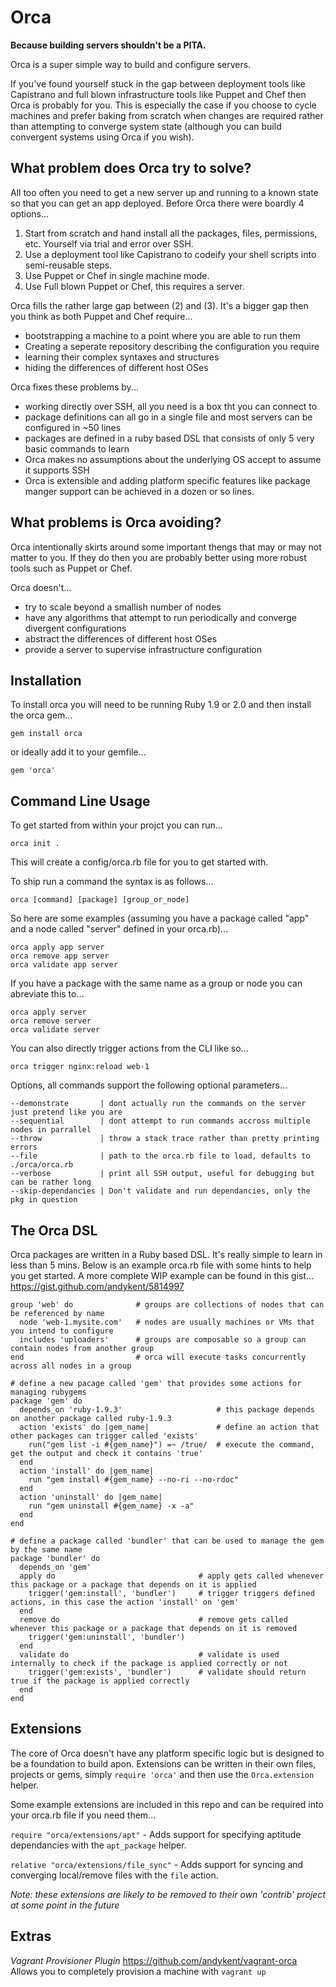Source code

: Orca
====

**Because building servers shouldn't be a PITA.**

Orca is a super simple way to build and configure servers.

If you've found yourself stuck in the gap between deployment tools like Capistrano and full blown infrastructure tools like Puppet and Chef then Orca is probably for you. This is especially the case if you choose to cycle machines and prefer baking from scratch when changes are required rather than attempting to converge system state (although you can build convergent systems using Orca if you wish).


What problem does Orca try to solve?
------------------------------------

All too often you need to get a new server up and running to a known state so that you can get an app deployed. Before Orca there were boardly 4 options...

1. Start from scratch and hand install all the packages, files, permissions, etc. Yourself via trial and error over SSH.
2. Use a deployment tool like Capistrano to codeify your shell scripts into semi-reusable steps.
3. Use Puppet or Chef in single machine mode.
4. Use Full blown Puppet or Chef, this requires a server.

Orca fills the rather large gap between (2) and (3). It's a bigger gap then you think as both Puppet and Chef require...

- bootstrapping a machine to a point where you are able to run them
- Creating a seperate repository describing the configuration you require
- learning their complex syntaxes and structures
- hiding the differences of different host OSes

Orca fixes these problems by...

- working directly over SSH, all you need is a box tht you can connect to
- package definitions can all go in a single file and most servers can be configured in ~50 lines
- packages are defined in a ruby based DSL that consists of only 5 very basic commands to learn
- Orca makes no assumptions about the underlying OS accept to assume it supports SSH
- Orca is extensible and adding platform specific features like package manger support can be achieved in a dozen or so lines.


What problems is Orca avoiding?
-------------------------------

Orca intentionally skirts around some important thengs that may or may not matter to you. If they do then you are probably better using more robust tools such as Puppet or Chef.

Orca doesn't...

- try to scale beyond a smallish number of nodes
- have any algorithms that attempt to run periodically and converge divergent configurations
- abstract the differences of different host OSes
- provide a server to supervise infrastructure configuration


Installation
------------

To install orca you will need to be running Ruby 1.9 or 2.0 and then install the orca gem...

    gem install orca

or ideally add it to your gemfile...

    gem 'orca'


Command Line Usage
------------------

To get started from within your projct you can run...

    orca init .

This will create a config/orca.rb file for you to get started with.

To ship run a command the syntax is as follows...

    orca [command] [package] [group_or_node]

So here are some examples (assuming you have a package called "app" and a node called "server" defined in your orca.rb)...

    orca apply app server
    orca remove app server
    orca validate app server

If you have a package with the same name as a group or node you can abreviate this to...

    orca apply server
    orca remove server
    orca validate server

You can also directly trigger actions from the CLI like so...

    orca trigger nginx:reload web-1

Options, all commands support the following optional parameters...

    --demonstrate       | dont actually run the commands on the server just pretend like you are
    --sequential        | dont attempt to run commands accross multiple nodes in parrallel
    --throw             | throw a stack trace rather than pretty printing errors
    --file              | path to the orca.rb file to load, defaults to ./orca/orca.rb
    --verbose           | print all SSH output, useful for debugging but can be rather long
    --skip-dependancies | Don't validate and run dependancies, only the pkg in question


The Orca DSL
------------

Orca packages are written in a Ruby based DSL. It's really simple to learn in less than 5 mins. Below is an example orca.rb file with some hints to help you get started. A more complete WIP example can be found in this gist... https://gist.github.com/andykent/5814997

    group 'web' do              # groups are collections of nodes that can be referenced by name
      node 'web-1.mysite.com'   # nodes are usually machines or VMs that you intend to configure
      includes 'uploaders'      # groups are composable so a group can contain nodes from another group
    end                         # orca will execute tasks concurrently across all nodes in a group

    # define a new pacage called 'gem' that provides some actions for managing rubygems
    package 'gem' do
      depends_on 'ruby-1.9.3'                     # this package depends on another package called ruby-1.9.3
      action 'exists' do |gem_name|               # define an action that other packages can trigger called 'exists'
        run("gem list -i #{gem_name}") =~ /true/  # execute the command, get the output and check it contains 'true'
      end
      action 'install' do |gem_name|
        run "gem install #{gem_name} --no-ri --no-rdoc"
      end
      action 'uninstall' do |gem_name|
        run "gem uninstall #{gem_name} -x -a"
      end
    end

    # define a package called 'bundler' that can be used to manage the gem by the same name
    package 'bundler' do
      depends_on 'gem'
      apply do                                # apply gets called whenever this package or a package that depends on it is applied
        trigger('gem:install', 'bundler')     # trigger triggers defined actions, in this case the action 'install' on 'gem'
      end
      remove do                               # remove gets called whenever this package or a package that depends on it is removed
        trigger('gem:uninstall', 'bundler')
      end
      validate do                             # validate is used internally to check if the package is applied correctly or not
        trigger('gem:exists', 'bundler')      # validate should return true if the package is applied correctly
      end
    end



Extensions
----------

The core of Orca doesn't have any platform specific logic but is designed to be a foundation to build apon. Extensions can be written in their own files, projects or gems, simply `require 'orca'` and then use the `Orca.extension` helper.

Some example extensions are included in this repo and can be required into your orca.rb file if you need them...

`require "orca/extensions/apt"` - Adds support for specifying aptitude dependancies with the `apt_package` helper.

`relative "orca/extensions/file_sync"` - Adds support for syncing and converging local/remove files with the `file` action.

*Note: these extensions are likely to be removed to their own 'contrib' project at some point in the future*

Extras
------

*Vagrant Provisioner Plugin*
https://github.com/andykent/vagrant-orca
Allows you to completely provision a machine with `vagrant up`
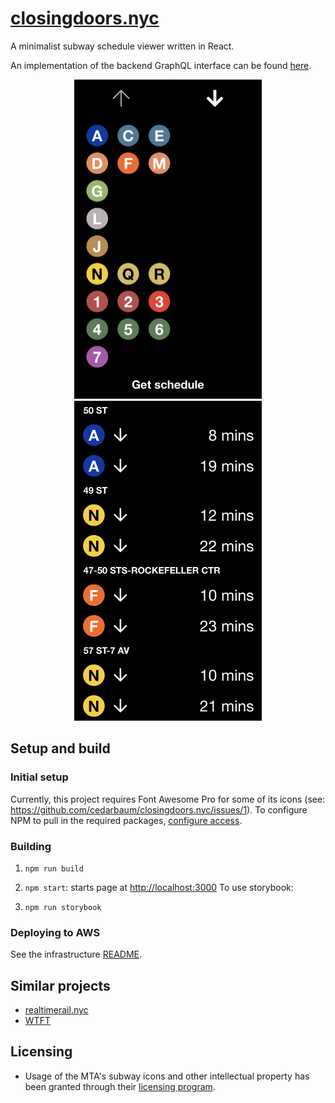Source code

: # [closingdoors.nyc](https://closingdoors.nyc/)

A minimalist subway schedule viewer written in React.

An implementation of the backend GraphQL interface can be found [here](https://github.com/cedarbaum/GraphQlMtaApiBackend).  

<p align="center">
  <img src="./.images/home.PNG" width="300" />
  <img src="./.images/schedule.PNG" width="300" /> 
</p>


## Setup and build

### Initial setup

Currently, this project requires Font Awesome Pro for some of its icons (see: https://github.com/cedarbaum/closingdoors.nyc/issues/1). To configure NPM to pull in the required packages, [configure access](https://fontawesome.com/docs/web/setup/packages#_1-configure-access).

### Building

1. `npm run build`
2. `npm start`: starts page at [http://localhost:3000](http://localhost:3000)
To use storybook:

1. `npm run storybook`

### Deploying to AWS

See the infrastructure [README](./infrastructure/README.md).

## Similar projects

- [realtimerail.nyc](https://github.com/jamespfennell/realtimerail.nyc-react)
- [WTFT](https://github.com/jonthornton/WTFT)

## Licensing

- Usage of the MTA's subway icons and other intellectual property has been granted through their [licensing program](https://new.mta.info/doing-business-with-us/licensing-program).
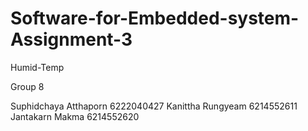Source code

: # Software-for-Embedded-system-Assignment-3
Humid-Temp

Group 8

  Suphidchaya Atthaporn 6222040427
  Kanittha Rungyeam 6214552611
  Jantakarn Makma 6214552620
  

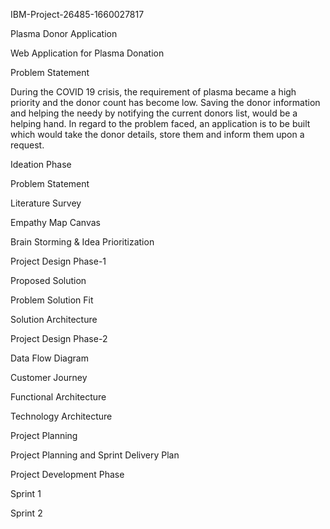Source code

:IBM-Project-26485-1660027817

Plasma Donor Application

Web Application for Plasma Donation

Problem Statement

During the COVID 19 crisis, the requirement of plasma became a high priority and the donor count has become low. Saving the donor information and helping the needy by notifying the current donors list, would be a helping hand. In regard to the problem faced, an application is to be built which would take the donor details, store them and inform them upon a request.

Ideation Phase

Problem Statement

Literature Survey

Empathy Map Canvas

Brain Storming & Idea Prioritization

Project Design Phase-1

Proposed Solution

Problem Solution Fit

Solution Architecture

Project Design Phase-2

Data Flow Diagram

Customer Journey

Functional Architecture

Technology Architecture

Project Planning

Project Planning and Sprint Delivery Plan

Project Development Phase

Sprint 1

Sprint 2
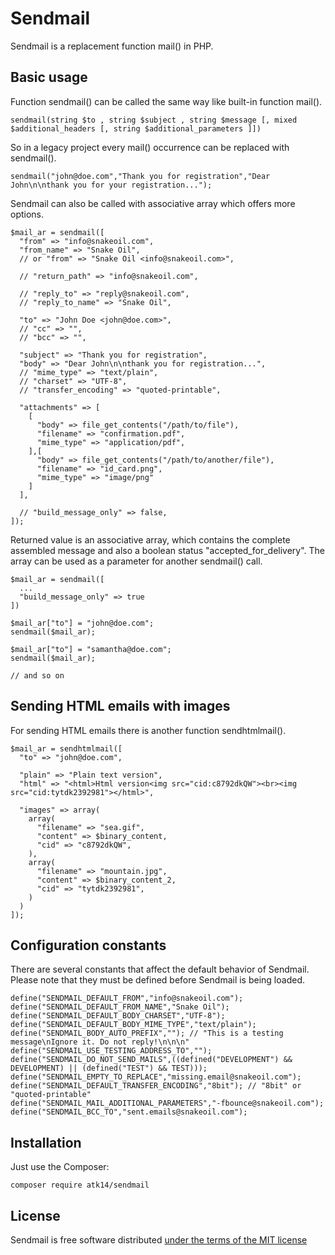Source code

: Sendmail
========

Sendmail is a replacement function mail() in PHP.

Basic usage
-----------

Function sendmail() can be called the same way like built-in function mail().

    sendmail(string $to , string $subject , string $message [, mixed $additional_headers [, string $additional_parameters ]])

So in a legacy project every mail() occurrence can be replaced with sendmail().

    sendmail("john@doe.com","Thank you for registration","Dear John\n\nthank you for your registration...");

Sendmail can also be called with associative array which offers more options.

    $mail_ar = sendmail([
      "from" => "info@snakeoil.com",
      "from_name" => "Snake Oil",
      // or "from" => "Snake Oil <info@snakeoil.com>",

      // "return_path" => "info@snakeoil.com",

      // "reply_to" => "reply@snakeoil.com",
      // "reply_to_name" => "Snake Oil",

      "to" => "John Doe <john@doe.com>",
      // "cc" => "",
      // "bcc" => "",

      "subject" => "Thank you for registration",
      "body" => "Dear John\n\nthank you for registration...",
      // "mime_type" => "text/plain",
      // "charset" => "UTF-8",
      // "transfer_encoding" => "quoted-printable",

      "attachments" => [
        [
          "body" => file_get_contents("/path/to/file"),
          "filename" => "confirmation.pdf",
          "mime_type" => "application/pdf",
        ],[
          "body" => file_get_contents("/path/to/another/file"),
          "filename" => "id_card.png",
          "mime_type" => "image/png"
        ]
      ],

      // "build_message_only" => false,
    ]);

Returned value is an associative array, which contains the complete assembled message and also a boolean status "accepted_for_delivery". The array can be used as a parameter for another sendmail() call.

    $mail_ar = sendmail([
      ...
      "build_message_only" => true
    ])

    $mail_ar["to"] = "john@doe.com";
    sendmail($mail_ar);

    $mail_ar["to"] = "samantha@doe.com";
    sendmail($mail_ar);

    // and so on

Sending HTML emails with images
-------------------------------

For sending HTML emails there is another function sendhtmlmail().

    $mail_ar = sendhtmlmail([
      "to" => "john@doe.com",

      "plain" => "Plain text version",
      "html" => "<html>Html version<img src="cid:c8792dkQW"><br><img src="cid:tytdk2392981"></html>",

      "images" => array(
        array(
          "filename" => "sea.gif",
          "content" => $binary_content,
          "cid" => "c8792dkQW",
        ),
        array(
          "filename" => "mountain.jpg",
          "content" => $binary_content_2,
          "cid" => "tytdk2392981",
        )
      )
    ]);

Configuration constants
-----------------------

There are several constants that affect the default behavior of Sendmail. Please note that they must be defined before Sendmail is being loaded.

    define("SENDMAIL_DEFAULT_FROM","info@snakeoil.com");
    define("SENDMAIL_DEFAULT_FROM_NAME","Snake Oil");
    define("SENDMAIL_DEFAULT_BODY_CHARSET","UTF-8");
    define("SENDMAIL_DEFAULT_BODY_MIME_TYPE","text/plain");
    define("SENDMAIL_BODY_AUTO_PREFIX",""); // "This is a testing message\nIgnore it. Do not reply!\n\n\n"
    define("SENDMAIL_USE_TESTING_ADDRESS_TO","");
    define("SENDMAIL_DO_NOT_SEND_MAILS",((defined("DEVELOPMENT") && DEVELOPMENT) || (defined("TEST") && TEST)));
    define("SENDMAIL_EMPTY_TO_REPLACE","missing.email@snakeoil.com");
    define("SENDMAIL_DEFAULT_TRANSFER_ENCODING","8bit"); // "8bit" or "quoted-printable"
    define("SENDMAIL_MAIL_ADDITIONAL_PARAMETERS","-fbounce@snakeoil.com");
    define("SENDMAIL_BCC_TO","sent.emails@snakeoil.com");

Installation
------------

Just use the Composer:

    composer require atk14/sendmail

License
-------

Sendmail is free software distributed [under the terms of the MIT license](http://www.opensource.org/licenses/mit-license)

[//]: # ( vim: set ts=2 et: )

================

[ASSIGNED TASK]: What are the lines in the records above, word for word, from the one containing "in the future*" through the one containing "A minimalist subway", both ends included and pictures left out?

[RESULT OF THE EXERCISE]:
*Note: these extensions are likely to be removed to their own 'contrib' project at some point in the future*

Extras
------

*Vagrant Provisioner Plugin*
https://github.com/andykent/vagrant-orca
Allows you to completely provision a machine with `vagrant up`
Source code

: # [closingdoors.nyc](https://closingdoors.nyc/)

A minimalist subway schedule viewer written in React.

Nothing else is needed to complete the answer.